Every day for sixty million years, seabirds have performed mind-boggling acts of derring-do: circumnavigating the globe without rest, diving more than 200 meters in treacherous seas for a bite of lunch, braving the most unpredictable weather on the planet as if it were just another Tuesday and finding their way home in waters with few, if any, landmarks.

But now seabirds, like so many other species, may have met their match.

Conservationists have long known that many seabird populations are in decline, but a recent paper in PLOS ONE finds the situation worse than anticipated. According to the researchers, seabird abundance has dropped 69.7% in just 60 years – representing the deaths of some 230 million animals.

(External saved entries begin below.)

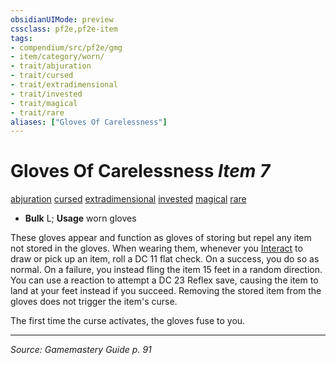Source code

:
 ```yaml
---
obsidianUIMode: preview
cssclass: pf2e,pf2e-item
tags:
- compendium/src/pf2e/gmg
- item/category/worn/
- trait/abjuration
- trait/cursed
- trait/extradimensional
- trait/invested
- trait/magical
- trait/rare
aliases: ["Gloves Of Carelessness"]
---
```

# Gloves Of Carelessness *Item 7*  
[abjuration](abjuration.md "Abjuration School Trait")  [cursed](cursed-gmg.md "Cursed Item Trait")  [extradimensional](extradimensional.md "Extradimensional Effect Trait")  [invested](invested.md "Invested Item Trait")  [magical](magical.md "Magical Item Trait")  [rare](rare.md "Rare Rarity Trait")  

- **Bulk** L; **Usage** worn gloves

These gloves appear and function as gloves of storing but repel any item not stored in the gloves. When wearing them, whenever you [Interact](interact.md) to draw or pick up an item, roll a DC 11 flat check. On a success, you do so as normal. On a failure, you instead fling the item 15 feet in a random direction. You can use a reaction to attempt a DC 23 Reflex save, causing the item to land at your feet instead if you succeed. Removing the stored item from the gloves does not trigger the item's curse.

The first time the curse activates, the gloves fuse to you.


---
*Source: Gamemastery Guide p. 91*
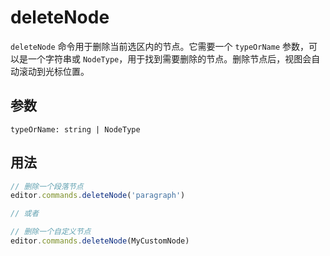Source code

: # deleteNode

`deleteNode` 命令用于删除当前选区内的节点。它需要一个 `typeOrName` 参数，可以是一个字符串或 `NodeType`，用于找到需要删除的节点。删除节点后，视图会自动滚动到光标位置。

## 参数

```
typeOrName: string | NodeType
```

## 用法

```js
// 删除一个段落节点
editor.commands.deleteNode('paragraph')

// 或者

// 删除一个自定义节点
editor.commands.deleteNode(MyCustomNode)
```
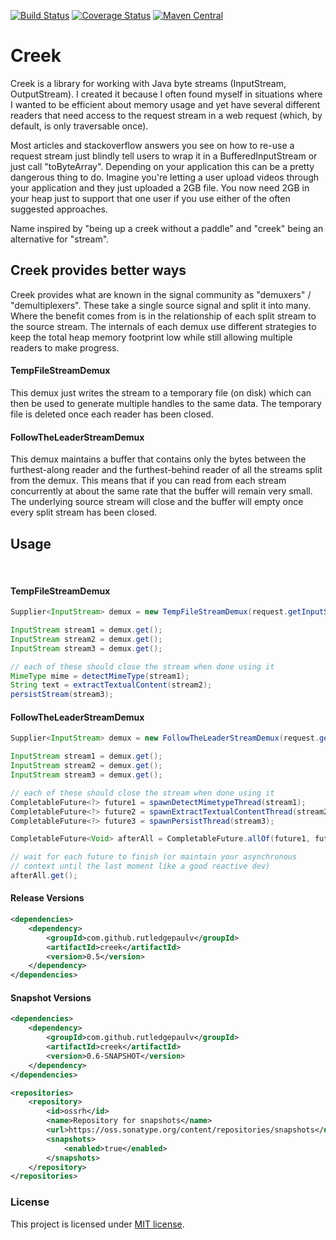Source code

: [![Build Status](https://travis-ci.org/RutledgePaulV/creek.svg?branch=develop)](https://travis-ci.org/RutledgePaulV/creek)
[![Coverage Status](https://coveralls.io/repos/github/RutledgePaulV/creek/badge.svg?branch=develop)](https://coveralls.io/github/RutledgePaulV/creek?branch=develop)
[![Maven Central](https://maven-badges.herokuapp.com/maven-central/com.github.rutledgepaulv/creek/badge.svg)](https://maven-badges.herokuapp.com/maven-central/com.github.rutledgepaulv/creek)

# Creek

Creek is a library for working with Java byte streams (InputStream, OutputStream). I created
it because I often found myself in situations where I wanted to be efficient about memory
usage and yet have several different readers that need access to the request stream in a web
request (which, by default, is only traversable once). 

Most articles and stackoverflow answers you see on how to re-use a request stream just blindly
tell users to wrap it in a BufferedInputStream or just call "toByteArray". Depending on your
application this can be a pretty dangerous thing to do. Imagine you're letting a user upload
videos through your application and they just uploaded a 2GB file. You now need 2GB in your
heap just to support that one user if you use either of the often suggested approaches.

Name inspired by "being up a creek without a paddle" and "creek" being an alternative for "stream".


## Creek provides better ways
Creek provides what are known in the signal community as "demuxers" / "demultiplexers". These
take a single source signal and split it into many. Where the benefit comes from is in the relationship
of each split stream to the source stream. The internals of each demux use different strategies
to keep the total heap memory footprint low while still allowing multiple readers to make progress.


#### TempFileStreamDemux
This demux just writes the stream to a temporary file (on disk) which can then be used
to generate multiple handles to the same data. The temporary file is deleted once each
reader has been closed. 

#### FollowTheLeaderStreamDemux
This demux maintains a buffer that contains only the bytes between the furthest-along
reader and the furthest-behind reader of all the streams split from the demux. This means
that if you can read from each stream concurrently at about the same rate that the buffer
will remain very small. The underlying source stream will close and the buffer will empty
once every split stream has been closed.


## Usage
<br/>

#### TempFileStreamDemux
```java
Supplier<InputStream> demux = new TempFileStreamDemux(request.getInputStream());

InputStream stream1 = demux.get();
InputStream stream2 = demux.get();
InputStream stream3 = demux.get();

// each of these should close the stream when done using it
MimeType mime = detectMimeType(stream1);
String text = extractTextualContent(stream2);
persistStream(stream3);
```



#### FollowTheLeaderStreamDemux
```java
Supplier<InputStream> demux = new FollowTheLeaderStreamDemux(request.getInputStream());

InputStream stream1 = demux.get();
InputStream stream2 = demux.get();
InputStream stream3 = demux.get();

// each of these should close the stream when done using it
CompletableFuture<?> future1 = spawnDetectMimetypeThread(stream1);
CompletableFuture<?> future2 = spawnExtractTextualContentThread(stream2);
CompletableFuture<?> future3 = spawnPersistThread(stream3);

CompletableFuture<Void> afterAll = CompletableFuture.allOf(future1, future2, future3);

// wait for each future to finish (or maintain your asynchronous
// context until the last moment like a good reactive dev)
afterAll.get();
```


#### Release Versions
```xml
<dependencies>
    <dependency>
        <groupId>com.github.rutledgepaulv</groupId>
        <artifactId>creek</artifactId>
        <version>0.5</version>
    </dependency>
</dependencies>
```

#### Snapshot Versions
```xml
<dependencies>
    <dependency>
        <groupId>com.github.rutledgepaulv</groupId>
        <artifactId>creek</artifactId>
        <version>0.6-SNAPSHOT</version>
    </dependency>
</dependencies>

<repositories>
    <repository>
        <id>ossrh</id>
        <name>Repository for snapshots</name>
        <url>https://oss.sonatype.org/content/repositories/snapshots</url>
        <snapshots>
            <enabled>true</enabled>
        </snapshots>
    </repository>
</repositories>
```

### License

This project is licensed under [MIT license](http://opensource.org/licenses/MIT).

“I was very surprised with the result, it was considerably greater than I’d expected,” said Edd Hammill, co-author of the paper, with Utah State University. “What we should take away from this is that something is serious amiss in the oceans.”

Ben Lascelles, a Senior Marine Officer with Birdlife International, who was not involved in the study, said he found the research alarming because the decline appeared practically indiscriminate, hitting a “large number of species across a number of families.”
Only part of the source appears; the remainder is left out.